Introduction: Post-acute sequelae of SARS-CoV-2 infection (PASC), a constellation of disabling symptoms, persisting after COVID-19, is an emerging health issue affecting substantial number of persons globally and in the US. Cardiac PASC refers to the wide range of cardiovascular-specific PASC symptoms. The psychological impact of PASC, cardiac PASC is poorly characterized. Objective: To examine whether PASC and cardiac PASC symptoms are associated with depressive symptoms and high levels of perceived stress. Methods: We conducted cross-sectional analyses among persons with history of COVID-19. Exposures were self-reported PASC and cardiac PASC symptoms. Outcomes were depressive symptoms and perceived stress measured using Patient Health Questionnaire (PHQ8) and Perceived Stress Scale (PSS4), respectively. Scores on PHQ8 ranged from 0-24, and clinical cutoff for depressive symptoms was ≥10. Scores on PHQ8 were dichotomized as minimal-mild (<10) and moderate-severe (≥10). Scores on PSS4 ranged from 0 to 16 with higher scores suggesting greater perceived stress. PSS4 scores were dichotomized as low/moderate (<6) and high (≥6) stress. We performed logistic regression analyses, adjusting for age, sex, race and comorbidities. Results: Of 197 participants, mean age was 47.3 (±15.9) years, 74% were female, 77% were White.

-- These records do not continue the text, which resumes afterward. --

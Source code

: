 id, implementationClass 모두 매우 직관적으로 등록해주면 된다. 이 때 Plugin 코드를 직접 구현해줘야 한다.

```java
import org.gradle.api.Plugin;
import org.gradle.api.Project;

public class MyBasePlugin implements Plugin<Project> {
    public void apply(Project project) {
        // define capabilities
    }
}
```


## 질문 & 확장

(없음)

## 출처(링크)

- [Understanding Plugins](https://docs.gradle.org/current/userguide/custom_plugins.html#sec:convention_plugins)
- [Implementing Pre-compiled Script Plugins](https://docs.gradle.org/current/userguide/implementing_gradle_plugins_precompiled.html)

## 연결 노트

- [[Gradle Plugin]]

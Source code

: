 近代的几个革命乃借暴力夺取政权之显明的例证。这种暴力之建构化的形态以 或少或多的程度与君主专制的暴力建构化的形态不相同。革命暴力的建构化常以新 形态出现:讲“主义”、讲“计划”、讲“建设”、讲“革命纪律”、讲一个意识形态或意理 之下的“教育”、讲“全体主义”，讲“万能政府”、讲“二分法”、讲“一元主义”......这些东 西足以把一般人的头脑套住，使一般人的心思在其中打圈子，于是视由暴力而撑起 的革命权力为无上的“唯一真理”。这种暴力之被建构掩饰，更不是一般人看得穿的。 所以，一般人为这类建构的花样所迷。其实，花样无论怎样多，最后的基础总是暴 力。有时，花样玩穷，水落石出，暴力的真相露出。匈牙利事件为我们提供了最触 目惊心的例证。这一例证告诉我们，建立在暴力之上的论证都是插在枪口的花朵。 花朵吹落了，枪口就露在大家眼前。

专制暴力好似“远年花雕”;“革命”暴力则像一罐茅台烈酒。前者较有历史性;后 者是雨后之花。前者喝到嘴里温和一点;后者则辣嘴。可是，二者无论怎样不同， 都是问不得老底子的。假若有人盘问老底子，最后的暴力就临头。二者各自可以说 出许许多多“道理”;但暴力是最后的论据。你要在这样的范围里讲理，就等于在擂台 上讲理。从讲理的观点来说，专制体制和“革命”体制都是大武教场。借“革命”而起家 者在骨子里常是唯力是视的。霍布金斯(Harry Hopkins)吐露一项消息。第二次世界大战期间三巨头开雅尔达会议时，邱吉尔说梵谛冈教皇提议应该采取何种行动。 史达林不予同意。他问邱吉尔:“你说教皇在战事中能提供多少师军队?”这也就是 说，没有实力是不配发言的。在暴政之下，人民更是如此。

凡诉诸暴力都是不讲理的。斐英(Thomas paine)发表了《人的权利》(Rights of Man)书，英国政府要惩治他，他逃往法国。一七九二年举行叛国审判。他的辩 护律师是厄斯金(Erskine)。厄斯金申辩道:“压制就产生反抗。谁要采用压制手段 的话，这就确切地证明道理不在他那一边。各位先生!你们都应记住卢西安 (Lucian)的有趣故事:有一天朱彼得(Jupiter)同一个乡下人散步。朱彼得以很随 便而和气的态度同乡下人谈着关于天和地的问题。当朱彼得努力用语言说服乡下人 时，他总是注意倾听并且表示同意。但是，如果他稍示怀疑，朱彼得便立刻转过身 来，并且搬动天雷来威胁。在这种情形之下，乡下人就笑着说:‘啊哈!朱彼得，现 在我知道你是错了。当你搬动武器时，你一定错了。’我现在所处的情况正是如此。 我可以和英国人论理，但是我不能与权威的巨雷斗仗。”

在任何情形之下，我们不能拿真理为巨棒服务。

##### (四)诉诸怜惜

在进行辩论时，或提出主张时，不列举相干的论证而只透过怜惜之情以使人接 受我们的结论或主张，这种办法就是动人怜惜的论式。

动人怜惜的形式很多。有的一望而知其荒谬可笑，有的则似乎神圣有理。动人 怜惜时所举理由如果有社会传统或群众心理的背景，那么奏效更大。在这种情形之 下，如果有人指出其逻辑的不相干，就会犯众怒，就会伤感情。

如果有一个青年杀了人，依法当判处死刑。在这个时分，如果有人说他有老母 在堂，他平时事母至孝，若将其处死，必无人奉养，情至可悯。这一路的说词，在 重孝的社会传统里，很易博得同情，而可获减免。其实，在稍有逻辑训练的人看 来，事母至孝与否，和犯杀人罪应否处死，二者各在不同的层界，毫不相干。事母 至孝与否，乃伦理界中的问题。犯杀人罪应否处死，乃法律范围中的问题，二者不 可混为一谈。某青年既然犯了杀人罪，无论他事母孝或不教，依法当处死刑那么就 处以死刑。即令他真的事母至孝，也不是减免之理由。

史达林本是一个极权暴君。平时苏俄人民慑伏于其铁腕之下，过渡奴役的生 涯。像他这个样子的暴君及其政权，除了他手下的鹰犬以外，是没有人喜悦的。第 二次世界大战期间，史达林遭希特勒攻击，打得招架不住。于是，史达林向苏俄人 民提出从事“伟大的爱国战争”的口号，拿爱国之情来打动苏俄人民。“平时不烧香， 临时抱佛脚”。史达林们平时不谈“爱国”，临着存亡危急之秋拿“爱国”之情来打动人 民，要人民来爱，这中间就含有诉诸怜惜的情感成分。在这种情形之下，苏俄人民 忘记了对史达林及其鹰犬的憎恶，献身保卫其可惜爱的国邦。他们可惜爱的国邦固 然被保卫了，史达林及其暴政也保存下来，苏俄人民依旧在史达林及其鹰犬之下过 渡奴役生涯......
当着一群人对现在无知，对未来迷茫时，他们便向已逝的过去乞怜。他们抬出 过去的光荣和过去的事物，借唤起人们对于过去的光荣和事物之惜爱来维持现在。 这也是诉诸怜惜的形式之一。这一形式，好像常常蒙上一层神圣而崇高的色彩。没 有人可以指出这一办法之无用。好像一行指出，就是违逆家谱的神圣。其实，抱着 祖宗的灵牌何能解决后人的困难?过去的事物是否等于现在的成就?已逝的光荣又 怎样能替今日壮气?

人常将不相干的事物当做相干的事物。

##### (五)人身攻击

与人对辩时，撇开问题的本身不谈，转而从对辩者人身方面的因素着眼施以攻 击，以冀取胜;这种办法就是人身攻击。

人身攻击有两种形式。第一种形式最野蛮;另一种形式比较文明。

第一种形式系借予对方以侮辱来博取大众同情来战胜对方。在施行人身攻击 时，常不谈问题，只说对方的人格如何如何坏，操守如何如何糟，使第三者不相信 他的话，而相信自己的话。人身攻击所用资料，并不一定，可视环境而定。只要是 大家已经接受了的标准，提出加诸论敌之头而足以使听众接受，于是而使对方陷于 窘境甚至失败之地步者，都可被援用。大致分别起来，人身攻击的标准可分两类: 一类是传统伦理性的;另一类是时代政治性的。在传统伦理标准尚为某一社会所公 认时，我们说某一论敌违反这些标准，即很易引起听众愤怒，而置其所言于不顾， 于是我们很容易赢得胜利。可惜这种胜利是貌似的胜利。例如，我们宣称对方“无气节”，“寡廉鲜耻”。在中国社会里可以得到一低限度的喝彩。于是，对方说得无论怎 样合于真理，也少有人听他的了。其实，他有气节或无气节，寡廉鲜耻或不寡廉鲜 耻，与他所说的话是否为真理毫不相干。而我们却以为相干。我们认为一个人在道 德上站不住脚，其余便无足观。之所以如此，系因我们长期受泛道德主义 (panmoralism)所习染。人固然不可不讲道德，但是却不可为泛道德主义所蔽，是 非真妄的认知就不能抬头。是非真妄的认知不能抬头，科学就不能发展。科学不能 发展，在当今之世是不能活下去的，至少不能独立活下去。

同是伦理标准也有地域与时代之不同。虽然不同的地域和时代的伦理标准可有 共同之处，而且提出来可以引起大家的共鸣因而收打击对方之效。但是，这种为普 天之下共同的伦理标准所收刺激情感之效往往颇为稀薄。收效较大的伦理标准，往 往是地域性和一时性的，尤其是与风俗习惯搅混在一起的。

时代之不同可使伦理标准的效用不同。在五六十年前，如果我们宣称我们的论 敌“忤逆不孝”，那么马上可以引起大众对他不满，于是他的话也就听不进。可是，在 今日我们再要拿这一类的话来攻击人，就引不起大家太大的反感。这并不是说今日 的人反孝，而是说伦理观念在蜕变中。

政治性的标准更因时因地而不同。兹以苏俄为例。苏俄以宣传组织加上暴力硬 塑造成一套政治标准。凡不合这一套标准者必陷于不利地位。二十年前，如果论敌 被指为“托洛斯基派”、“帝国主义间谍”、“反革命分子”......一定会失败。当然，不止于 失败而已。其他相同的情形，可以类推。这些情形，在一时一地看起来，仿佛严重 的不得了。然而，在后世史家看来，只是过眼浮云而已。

About 48% (95/197) reported PASC, 46% (90/197 participants) reported cardiac PASC. The odds for moderate-severe depressive symptoms (adjusted Odds Ratio [aOR]: 5.03, 95%CI: 2.43-10.41, Table ) and high perceived stress (aOR: 4.19, 95%CI: 2.17-9.08) were higher compared to those who did not report PASC. Similarly, the odds for moderate-severe depression (aOR: 2.42, 95%CI: 1.25-4.70) and high perceived stress (aOR: 2.68, 95%CI: 1.43-5.02) was higher compared to those who did not report cardiac PASC. Conclusion: PASC and cardiac PASC are associated with clinical depressive symptoms and high perceived stress. Psychological and mental health interventions should be integrated into PASC care models.